This concept appears across various architectures but with inconsistent terminology. The Arm architecture refers to elements like :lo12: and :lower16: as "relocation specifiers". IBM's AIX documentation also uses this term. Many GNU Binutils target documents simply call these "modifiers", while AVR documentation uses "relocatable expression modifiers".

Picking the right term was tricky. "Relocatable expression modifier" nails the idea of tweaking relocatable expressions but feels overly verbose. "Relocation modifier", though concise, suggests adjustments happen during the linker's relocation step rather than the assembler's expression evaluation. I landed on "relocation specifier" as the winner. It's clear, aligns with Arm and IBM’s usage, and fits the assembler's role seamlessly.

For example, RISC-V addi can be used with either an absolute address or a PC-relative address. Relocation specifiers %lo and %pcrel_lo could differentiate the two uses. Similarly, %hi, %pcrel_hi, and %got_pcrel_hi could differentiate the uses of lui and auipc.

1
2
3
4
5
6
7
8
9
10
11
# Position-dependent code (PDC) - absolute addressing
lui a0, %hi(var) # Load upper immediate with high bits of symbol address
addi a0, a0, %lo(var) # Add lower 12 bits of symbol address

# Position-independent code (PIC) - PC-relative addressing
auipc a0, %pcrel_hi(var) # Add upper PC-relative offset to PC
addi a0, a0, %pcrel_lo(.Lpcrel_hi1) # Add lower 12 bits of PC-relative offset

# Position-independent code via Global Offset Table (GOT)
auipc a0, %got_pcrel_hi(var) # Calculate address of GOT entry relative to PC
ld a0, %pcrel_lo(.Lpcrel_hi1)(a0) # Load var's address from GOT

Why use %hi with lui if it's always paired?
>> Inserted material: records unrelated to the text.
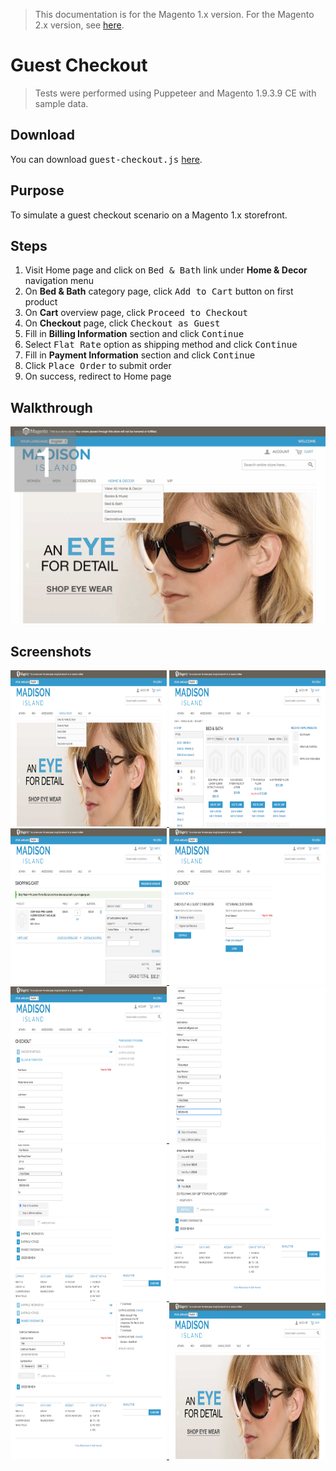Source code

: <blockquote class="important">
This documentation is for the Magento 1.x version. For the Magento 2.x version, see <a href="https://nickolasburr.github.io/magento/extensions/2.x/testlivecheckout/latest">here</a>.
</blockquote>

# Guest Checkout

<blockquote class="notice">Tests were performed using Puppeteer and Magento 1.9.3.9 CE with sample data.</blockquote>

## Download

You can download <tt>guest-checkout.js</tt> [here](https://nickolasburr.github.io/magento/extensions/1.x/testlivecheckout/puppeteer/scripts/guest-checkout.js).

## Purpose

To simulate a guest checkout scenario on a Magento 1.x storefront.

## Steps

1. Visit Home page and click on <tt>Bed & Bath</tt> link under __Home & Decor__ navigation menu
2. On __Bed & Bath__ category page, click <tt>Add to Cart</tt> button on first product
3. On __Cart__ overview page, click <tt>Proceed to Checkout</tt>
4. On __Checkout__ page, click <tt>Checkout as Guest</tt>
5. Fill in __Billing Information__ section and click <tt>Continue</tt>
6. Select <tt>Flat Rate</tt> option as shipping method and click <tt>Continue</tt>
7. Fill in __Payment Information__ section and click <tt>Continue</tt>
8. Click <tt>Place Order</tt> to submit order
9. On success, redirect to Home page

## Walkthrough

<a href="/magento/extensions/1.x/testlivecheckout/puppeteer/images/guest-checkout/walkthrough.gif" target="_blank">
  <img src="/magento/extensions/1.x/testlivecheckout/puppeteer/images/guest-checkout/walkthrough.gif">
</a>

## Screenshots

<a href="/magento/extensions/1.x/testlivecheckout/puppeteer/images/guest-checkout/step-01.png" target="_blank">
  <img src="/magento/extensions/1.x/testlivecheckout/puppeteer/images/guest-checkout/step-01.png" alt="Step One" height="250" width="250">
</a>
<a href="/magento/extensions/1.x/testlivecheckout/puppeteer/images/guest-checkout/step-02.png" target="_blank">
  <img src="/magento/extensions/1.x/testlivecheckout/puppeteer/images/guest-checkout/step-02.png" alt="Step Two" height="250" width="250">
</a>
<a href="/magento/extensions/1.x/testlivecheckout/puppeteer/images/guest-checkout/step-03.png" target="_blank">
  <img src="/magento/extensions/1.x/testlivecheckout/puppeteer/images/guest-checkout/step-03.png" alt="Step Three" height="250" width="250">
</a>
<a href="/magento/extensions/1.x/testlivecheckout/puppeteer/images/guest-checkout/step-04.png" target="_blank">
  <img src="/magento/extensions/1.x/testlivecheckout/puppeteer/images/guest-checkout/step-04.png" alt="Step Four" height="250" width="250">
</a>
<a href="/magento/extensions/1.x/testlivecheckout/puppeteer/images/guest-checkout/step-05.png" target="_blank">
  <img src="/magento/extensions/1.x/testlivecheckout/puppeteer/images/guest-checkout/step-05.png" alt="Step Five" height="250" width="250">
</a>
<a href="/magento/extensions/1.x/testlivecheckout/puppeteer/images/guest-checkout/step-06.png" target="_blank">
  <img src="/magento/extensions/1.x/testlivecheckout/puppeteer/images/guest-checkout/step-06.png" alt="Step Six" height="250" width="250">
</a>
<a href="/magento/extensions/1.x/testlivecheckout/puppeteer/images/guest-checkout/step-07.png" target="_blank">
  <img src="/magento/extensions/1.x/testlivecheckout/puppeteer/images/guest-checkout/step-07.png" alt="Step Seven" height="250" width="250">
</a>
<a href="/magento/extensions/1.x/testlivecheckout/puppeteer/images/guest-checkout/step-08.png" target="_blank">
  <img src="/magento/extensions/1.x/testlivecheckout/puppeteer/images/guest-checkout/step-08.png" alt="Step Eight" height="250" width="250">
</a>
<a href="/magento/extensions/1.x/testlivecheckout/puppeteer/images/guest-checkout/step-09.png" target="_blank">
  <img src="/magento/extensions/1.x/testlivecheckout/puppeteer/images/guest-checkout/step-09.png" alt="Step Nine" height="250" width="250">
</a>
<a href="/magento/extensions/1.x/testlivecheckout/puppeteer/images/guest-checkout/step-10.png" target="_blank">
  <img src="/magento/extensions/1.x/testlivecheckout/puppeteer/images/guest-checkout/step-10.png" alt="Step Ten" height="250" width="250">
</a>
It's about clarify and explicitness. %hi ensures consistency with %lo and cleanly distinguishes it from from %pcrel_hi. Since both lui and auipc share the U-type instruction format, tying relocation specifiers to formats rather than specific instructions is a smart, flexible design choice.

Relocation specifier flavors

Assemblers use various syntaxes for relocation specifiers, reflecting architectural quirks and historical conventions. Below, we explore the main flavors, their usage across architectures, and some of their peculiarities.

expr@specifier

This is likely the most widespread syntax, adopted by many binutils targets, including ARC, C-SKY, Power, M68K, SuperH, SystemZ, and x86, among others. It's also used in Mach-O object files, e.g., adrp x8, _bar@GOTPAGE.

This suffix style puts the specifier after an @. It's intuitive—think sym@got. In PowerPC, operators can get elaborate, such as sym@toc@l(9). Here, @toc@l is a single, indivisible operator-not two separate @ pieces-indicating a TOC-relative reference with a low 16-bit extraction.

Parsing is loose: while both expr@specifier+expr and expr+expr@specifier are accepted (by many targets), conceptually it's just specifier(expr+expr). For example, x86 accepts sym@got+4 or sym+4@got, but don't misread—@got applies to sym+4, not just sym.

%specifier(expr)

MIPS, SPARC, and RISC-V favor this prefix style, wrapping the expression in parentheses for clarity. In MIPS, parentheses are optional, and operators can nest, like

1
2
3
4
5
# MIPS
addiu $2, $2, %lo(0x12345)
addiu $2, $2, %lo 0x12345
lui $1, %hi(%neg(%gp_rel(main)))
ld $1, %got_page($.str)($gp)

Like expr@specifier, the specifier applies to the whole expression. Don't misinterpret %lo(3)+sym-it resolves as sym+3 with an R_MIPS_LO16 relocation.

1
2
3
# MIPS
addiu $2, $2, %lo(3)+sym # R_MIPS_LO16 sym+0x3
addiu $2, $2, %lo 3+sym # R_MIPS_LO16 sym+0x3

expr(specifier)

A simpler suffix style, this is used by AArch32 for data directives. It's less common but straightforward, placing the operator in parentheses after the expression.

1
2
.word sym(gotoff)
.long f(FUNCDESC)

:specifier:expr

AArch32 and AArch64 adopt this colon-framed prefix notation, avoiding the confusion that parentheses might introduce.

1
2
3
4
5
6
7
8
// AArch32
movw r0, :lower16:x

// AArch64
add x8, x8, :lo12:sym

adrp x0, :got:var
ldr x0, [x0, :got_lo12:var]

Applying this syntax to data directives, however, could create parsing ambiguity. In both GNU Assembler and LLVM, .word :plt:fun would be interpreted as .word: plt: fun, treating .word and plt as labels, rather than achieving the intended meaning.

Recommendation

For new architectures, I'd suggest adopting %specifier expr, and never use @specifier. The % symbol works seamlessly with data directives, and during operand parsing, the parser can simply peek at the first token to check for a relocation specifier.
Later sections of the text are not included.